DALLAS - A North Texas widow has words of caution for some seafood lovers: stay away from raw oysters, CBS DFW reports.
"Don't eat raw oysters, period, ever ... because you can for sure die," said Vicki Berquist. "And they should say that on menus."
The warning comes after Berquist's wife, Jeanette LeBlanc, died after she contracted flesh-eating bacteria from oysters.

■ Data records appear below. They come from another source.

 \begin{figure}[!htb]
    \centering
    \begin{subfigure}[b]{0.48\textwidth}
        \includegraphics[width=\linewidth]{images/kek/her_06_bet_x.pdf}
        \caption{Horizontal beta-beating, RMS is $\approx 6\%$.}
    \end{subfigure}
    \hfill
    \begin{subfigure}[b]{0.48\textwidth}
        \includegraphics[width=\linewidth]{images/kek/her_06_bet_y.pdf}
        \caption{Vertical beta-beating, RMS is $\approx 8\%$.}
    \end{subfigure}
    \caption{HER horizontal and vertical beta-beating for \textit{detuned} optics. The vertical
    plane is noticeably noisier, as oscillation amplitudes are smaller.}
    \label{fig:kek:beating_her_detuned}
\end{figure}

The two were in Louisiana in September when they bought a bag of fresh oysters from a seafood market after going crabbing with some friends. LeBlanc ate some of them.
Berquist had to go somewhere that night, but when she returned the next day she says LeBlanc was already in extreme respiratory distress and had a rash on her legs. Berquist rushed LeBlanc to a hospital an hour away in Baton Rouge where she was diagnosed with vibrio and put on antibiotics.
Her skin blistered and she had wounds on her tongue. Doctors worked for nearly 36 hours straight trying to stabilize her.
"But the bacteria is so aggressive it kills the kidneys. They had to start her on dialysis," said Berquist. "It really worked on her liver and did a lot of damage. It really, really wracked her body."
Berquist said that two weeks into her struggle, LeBlanc had the first of three surgeries to remove dead tissue caused by the bacteria.
"After the first, she did OK," said Berquist. "After the second she struggled a little bit. But after the third surgery she never really rallied back. It was just too much."
LeBlanc died 21 days later on October 15.
The Centers for Disease Control and Prevention (CDC) estimates that vibrio causes 80,000 illnesses every year in the United States. Most people will develop food poisoning symptoms and recover. But those with compromised systems -- LeBlanc, for example, had gastric bypass, which affected her digestion -- are most at risk.
According to the CDC, people can become infected with vibrio after eating raw or undercooked shellfish or by exposing open wounds to brackish water. LeBlanc had been in contact with both.